Peringatan ini sejalan dengan kerangka pengujian stres Bank of Italy, yang menunjukkan bagaimana gangguan pada harga Ether dapat mengganggu penyelesaian stablecoin yang menggunakan Ethereum untuk penerbitan dan penebusan. Namun, tingkat penularan juga akan bergantung pada seberapa beragam proyek tersebut di berbagai rantai dan infrastruktur.
Trade-off kebijakan untuk penggunaan blockchain publik
Bank of Italy menyimpulkan bahwa regulator menghadapi trade-off yang sulit mengenai apakah dan bagaimana perantara yang diawasi harus diizinkan bergantung pada blockchain publik untuk layanan keuangan. Seiring Ethereum dan jaringan serupa semakin penting, pengawas harus menimbang manfaat inovasi terhadap kerentanan infrastruktur yang muncul.
Makalah ini menguraikan dua opsi luas untuk regulasi blockchain publik. Salah satunya adalah memperlakukan rantai publik saat ini sebagai tidak cocok untuk digunakan dalam infrastruktur keuangan yang diatur karena mereka bergantung pada token asli yang volatil. Yang lain adalah mengizinkan penggunaannya sambil memberlakukan langkah mitigasi risiko seperti rencana keberlanjutan bisnis, rantai kontinjensi, dan standar minimum untuk keamanan ekonomi dan validator.

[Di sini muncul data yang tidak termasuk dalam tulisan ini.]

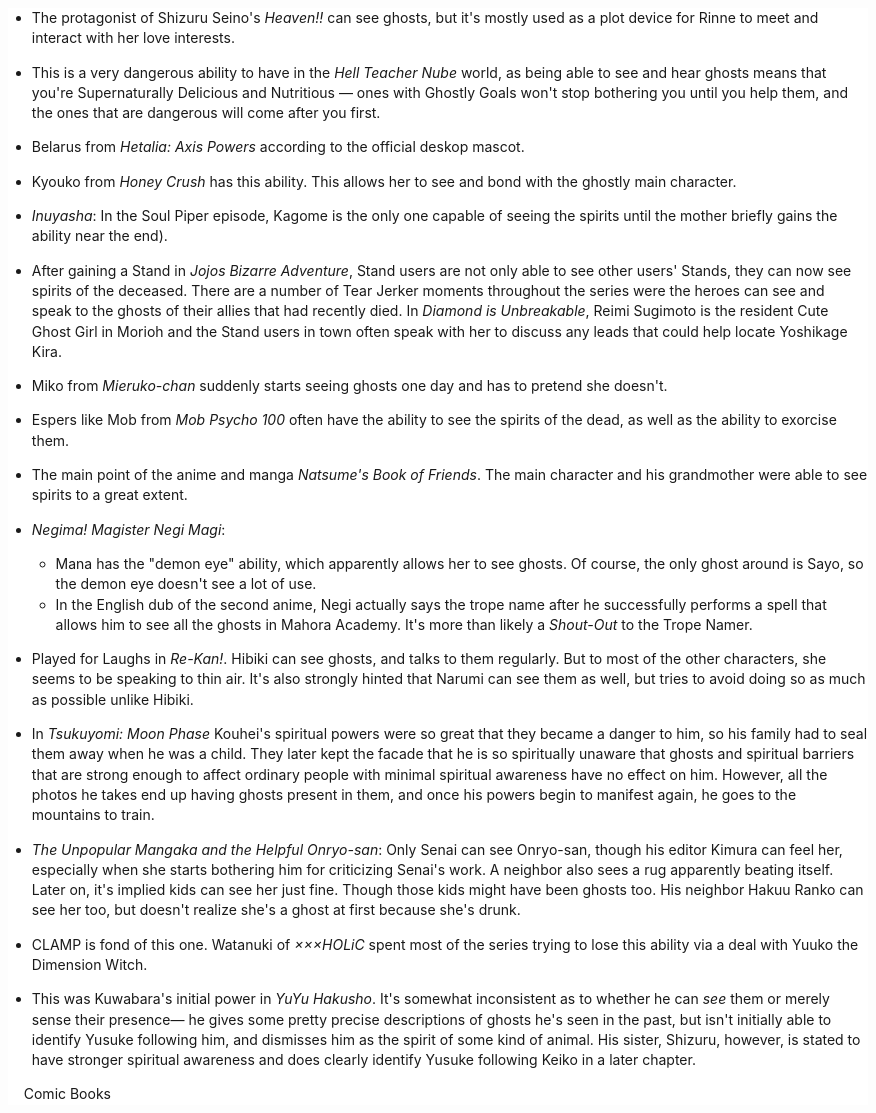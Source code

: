 -   The protagonist of Shizuru Seino's _Heaven!!_ can see ghosts, but it's mostly used as a plot device for Rinne to meet and interact with her love interests.
-   This is a very dangerous ability to have in the _Hell Teacher Nube_ world, as being able to see and hear ghosts means that you're Supernaturally Delicious and Nutritious — ones with Ghostly Goals won't stop bothering you until you help them, and the ones that are dangerous will come after you first.
-   Belarus from _Hetalia: Axis Powers_ according to the official deskop mascot.
-   Kyouko from _Honey Crush_ has this ability. This allows her to see and bond with the ghostly main character.
-   _Inuyasha_: In the Soul Piper episode, Kagome is the only one capable of seeing the spirits until the mother briefly gains the ability near the end).
-   After gaining a Stand in _Jojos Bizarre Adventure_, Stand users are not only able to see other users' Stands, they can now see spirits of the deceased. There are a number of Tear Jerker moments throughout the series were the heroes can see and speak to the ghosts of their allies that had recently died. In _Diamond is Unbreakable_, Reimi Sugimoto is the resident Cute Ghost Girl in Morioh and the Stand users in town often speak with her to discuss any leads that could help locate Yoshikage Kira.
-   Miko from _Mieruko-chan_ suddenly starts seeing ghosts one day and has to pretend she doesn't.
-   Espers like Mob from _Mob Psycho 100_ often have the ability to see the spirits of the dead, as well as the ability to exorcise them.
-   The main point of the anime and manga _Natsume's Book of Friends_. The main character and his grandmother were able to see spirits to a great extent.
-   _Negima! Magister Negi Magi_:
    -   Mana has the "demon eye" ability, which apparently allows her to see ghosts. Of course, the only ghost around is Sayo, so the demon eye doesn't see a lot of use.
    -   In the English dub of the second anime, Negi actually says the trope name after he successfully performs a spell that allows him to see all the ghosts in Mahora Academy. It's more than likely a _Shout-Out_ to the Trope Namer.
-   Played for Laughs in _Re-Kan!_. Hibiki can see ghosts, and talks to them regularly. But to most of the other characters, she seems to be speaking to thin air. It's also strongly hinted that Narumi can see them as well, but tries to avoid doing so as much as possible unlike Hibiki.

-   In _Tsukuyomi: Moon Phase_ Kouhei's spiritual powers were so great that they became a danger to him, so his family had to seal them away when he was a child. They later kept the facade that he is so spiritually unaware that ghosts and spiritual barriers that are strong enough to affect ordinary people with minimal spiritual awareness have no effect on him. However, all the photos he takes end up having ghosts present in them, and once his powers begin to manifest again, he goes to the mountains to train.
-   _The Unpopular Mangaka and the Helpful Onryo-san_: Only Senai can see Onryo-san, though his editor Kimura can feel her, especially when she starts bothering him for criticizing Senai's work. A neighbor also sees a rug apparently beating itself. Later on, it's implied kids can see her just fine. Though those kids might have been ghosts too. His neighbor Hakuu Ranko can see her too, but doesn't realize she's a ghost at first because she's drunk.
-   CLAMP is fond of this one. Watanuki of _×××HOLiC_ spent most of the series trying to lose this ability via a deal with Yuuko the Dimension Witch.
-   This was Kuwabara's initial power in _YuYu Hakusho_. It's somewhat inconsistent as to whether he can _see_ them or merely sense their presence— he gives some pretty precise descriptions of ghosts he's seen in the past, but isn't initially able to identify Yusuke following him, and dismisses him as the spirit of some kind of animal. His sister, Shizuru, however, is stated to have stronger spiritual awareness and does clearly identify Yusuke following Keiko in a later chapter.

    Comic Books 
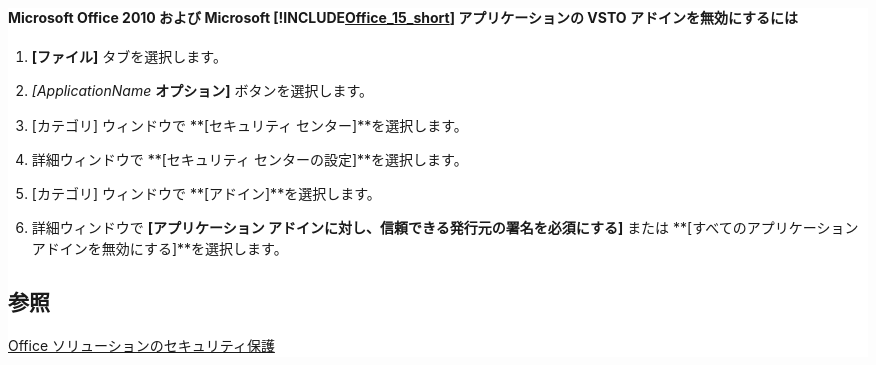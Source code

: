 #### <a name="to-disable-vsto-add-ins-in-microsoft-office-2010-and-microsoft-includeoffice15shortvstoincludesoffice-15-short-mdmd-applications"></a>Microsoft Office 2010 および Microsoft [!INCLUDE[Office_15_short](../vsto/includes/office-15-short-md.md)] アプリケーションの VSTO アドインを無効にするには  
  
1.  **[ファイル]** タブを選択します。  
  
2.  *[ApplicationName* **オプション]** ボタンを選択します。  
  
3.  [カテゴリ] ウィンドウで **[セキュリティ センター]**を選択します。  
  
4.  詳細ウィンドウで **[セキュリティ センターの設定]**を選択します。  
  
5.  [カテゴリ] ウィンドウで **[アドイン]**を選択します。  
  
6.  詳細ウィンドウで **[アプリケーション アドインに対し、信頼できる発行元の署名を必須にする]** または **[すべてのアプリケーション アドインを無効にする]**を選択します。  
  
## <a name="see-also"></a>参照  
 [Office ソリューションのセキュリティ保護](../vsto/securing-office-solutions.md)  
  
  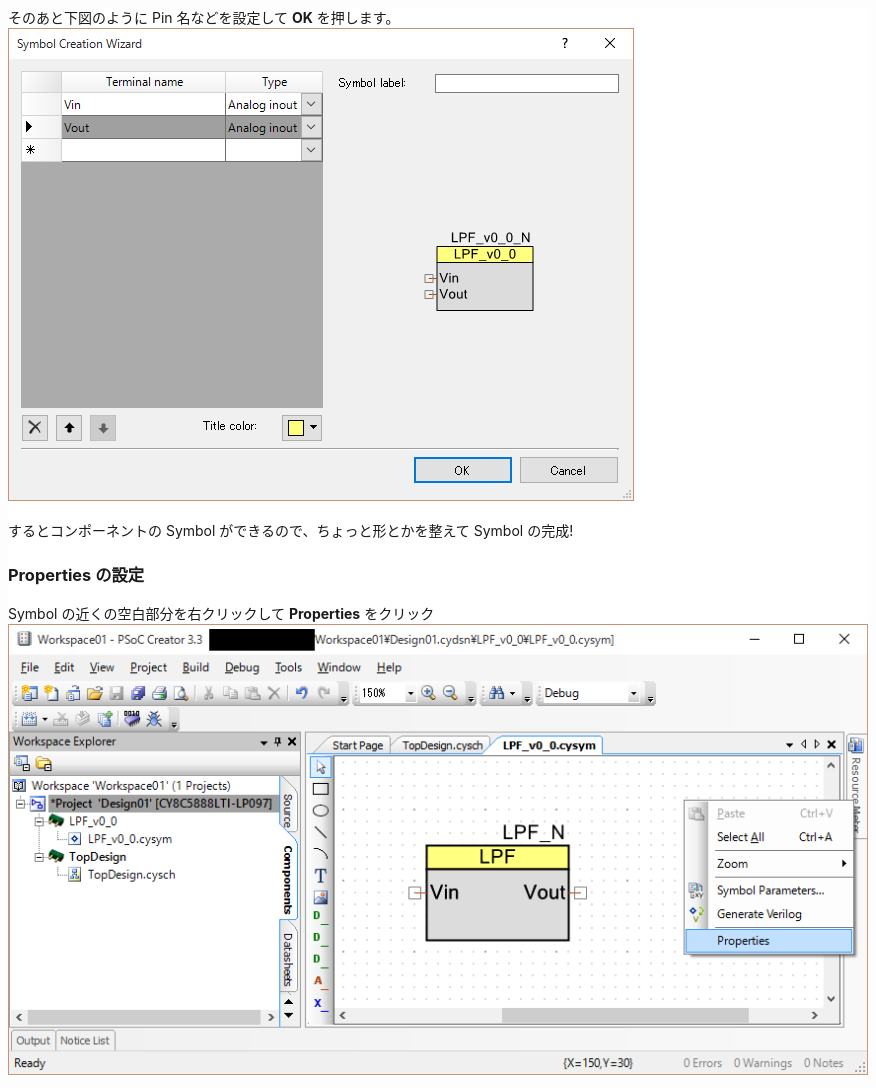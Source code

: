 そのあと下図のように Pin 名などを設定して **OK** を押します。
![](scWiz1.png)

するとコンポーネントの Symbol ができるので、ちょっと形とかを整えて Symbol の完成!

### Properties の設定
Symbol の近くの空白部分を右クリックして **Properties** をクリック
![](scProp0.png)
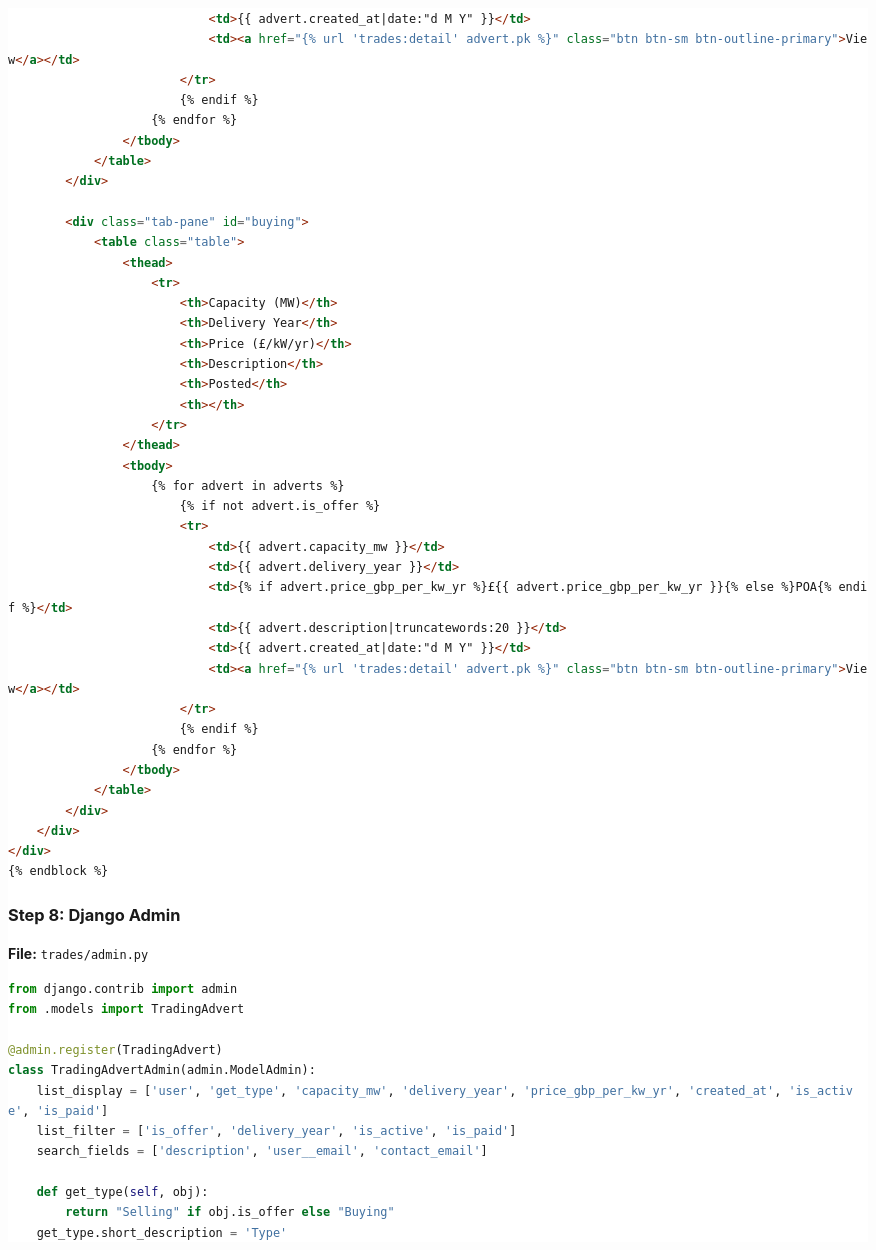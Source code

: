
 ```html
                            <td>{{ advert.created_at|date:"d M Y" }}</td>
                            <td><a href="{% url 'trades:detail' advert.pk %}" class="btn btn-sm btn-outline-primary">View</a></td>
                        </tr>
                        {% endif %}
                    {% endfor %}
                </tbody>
            </table>
        </div>
        
        <div class="tab-pane" id="buying">
            <table class="table">
                <thead>
                    <tr>
                        <th>Capacity (MW)</th>
                        <th>Delivery Year</th>
                        <th>Price (£/kW/yr)</th>
                        <th>Description</th>
                        <th>Posted</th>
                        <th></th>
                    </tr>
                </thead>
                <tbody>
                    {% for advert in adverts %}
                        {% if not advert.is_offer %}
                        <tr>
                            <td>{{ advert.capacity_mw }}</td>
                            <td>{{ advert.delivery_year }}</td>
                            <td>{% if advert.price_gbp_per_kw_yr %}£{{ advert.price_gbp_per_kw_yr }}{% else %}POA{% endif %}</td>
                            <td>{{ advert.description|truncatewords:20 }}</td>
                            <td>{{ advert.created_at|date:"d M Y" }}</td>
                            <td><a href="{% url 'trades:detail' advert.pk %}" class="btn btn-sm btn-outline-primary">View</a></td>
                        </tr>
                        {% endif %}
                    {% endfor %}
                </tbody>
            </table>
        </div>
    </div>
</div>
{% endblock %}
```

### Step 8: Django Admin
**File:** `trades/admin.py`
```python
from django.contrib import admin
from .models import TradingAdvert

@admin.register(TradingAdvert)
class TradingAdvertAdmin(admin.ModelAdmin):
    list_display = ['user', 'get_type', 'capacity_mw', 'delivery_year', 'price_gbp_per_kw_yr', 'created_at', 'is_active', 'is_paid']
    list_filter = ['is_offer', 'delivery_year', 'is_active', 'is_paid']
    search_fields = ['description', 'user__email', 'contact_email']
    
    def get_type(self, obj):
        return "Selling" if obj.is_offer else "Buying"
    get_type.short_description = 'Type'
```
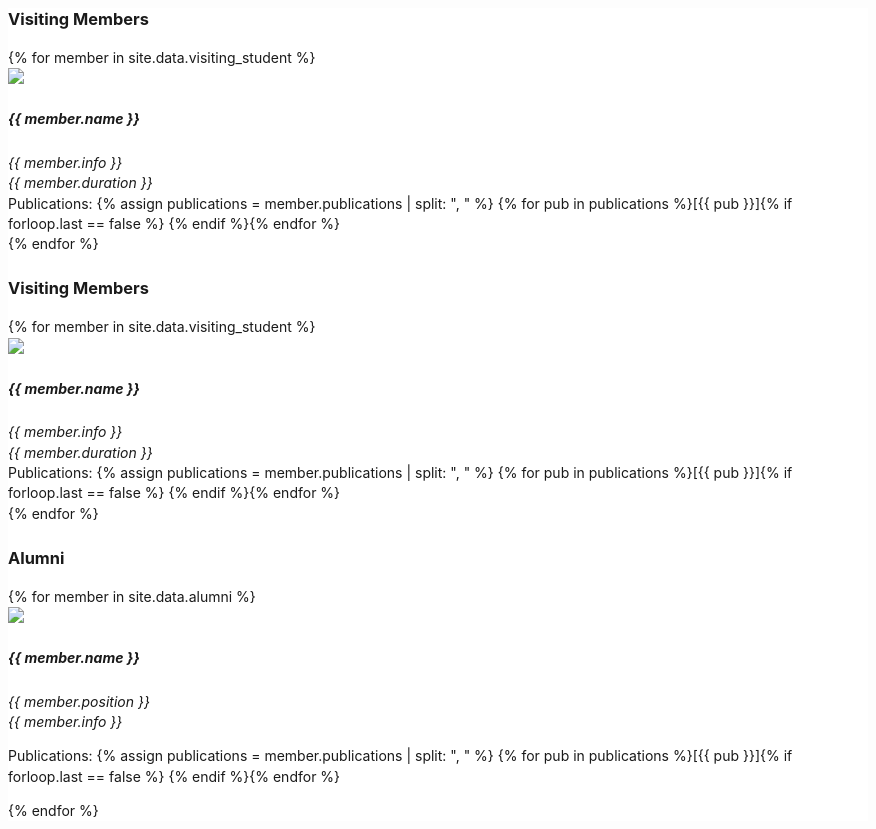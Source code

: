### Visiting Members

<div class='jumbotron'>
{% for member in site.data.visiting_student %}
<div class="row">
<div class="col-sm-2">
<img src="{{ site.url }}{{ site.baseurl }}/images/{{ member.photo }}" width="100%" style="max-width:250px"/>
</div>
<div class="col-sm-10 col-xs-12">
<h5>{{ member.name }}</h5>
<i>{{ member.info }}<br></i>
<i>{{ member.duration }}<br></i>
Publications: {% assign publications = member.publications | split: ", " %}
{% for pub in publications %}[{{ pub }}]{% if forloop.last == false %} {% endif %}{% endfor %}<br>
</div>
</div>
{% endfor %}

### Visiting Members

<div class='jumbotron'>
{% for member in site.data.visiting_student %}
<div class="row">
<div class="col-sm-2">
<img src="{{ site.url }}{{ site.baseurl }}/images/{{ member.photo }}" width="100%" style="max-width:250px"/>
</div>
<div class="col-sm-10 col-xs-12">
<h5>{{ member.name }}</h5>
<i>{{ member.info }}<br></i>
<i>{{ member.duration }}<br></i>
Publications: {% assign publications = member.publications | split: ", " %}
{% for pub in publications %}[{{ pub }}]{% if forloop.last == false %} {% endif %}{% endfor %}<br>
</div>
</div>
{% endfor %}

### Alumni

<div class='jumbotron'>
{% for member in site.data.alumni %}
<div class="row">
<div class="col-sm-2">
<img src="{{ site.url }}{{ site.baseurl }}/images/{{ member.photo }}" width="100%" style="max-width:250px"/>
</div>
<div class="col-sm-10 col-xs-12">
<h5>{{ member.name }}</h5>
<i>{{ member.position }}<br></i>
<i>{{ member.info }}<br></i>

Publications: {% assign publications = member.publications | split: ", " %}
{% for pub in publications %}[{{ pub }}]{% if forloop.last == false %} {% endif %}{% endfor %}<br>
</div>
</div>
{% endfor %}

Selain itu, studi ini menyiratkan bahwa standar yang lebih jelas terkait konsentrasi validator, nilai staking minimum, dan proses tata kelola dapat membantu mengurangi kemungkinan keruntuhan harga ETH yang parah merusak keandalan penyelesaian. Namun, kerangka regulasi apa pun harus tetap fleksibel seiring teknologi, struktur pasar, dan perilaku peserta berkembang.
Singkatnya, analisis Bank of Italy menggunakan skenario stres Ether ke nol untuk menggambarkan bagaimana kejutan pasar pada token dasar dapat berubah menjadi risiko infrastruktur dan stabilitas keuangan yang lebih luas, memperkuat seruan dari badan-badan Eropa dan internasional untuk pengawasan yang lebih ketat terhadap sistem penyelesaian berbasis blockchain.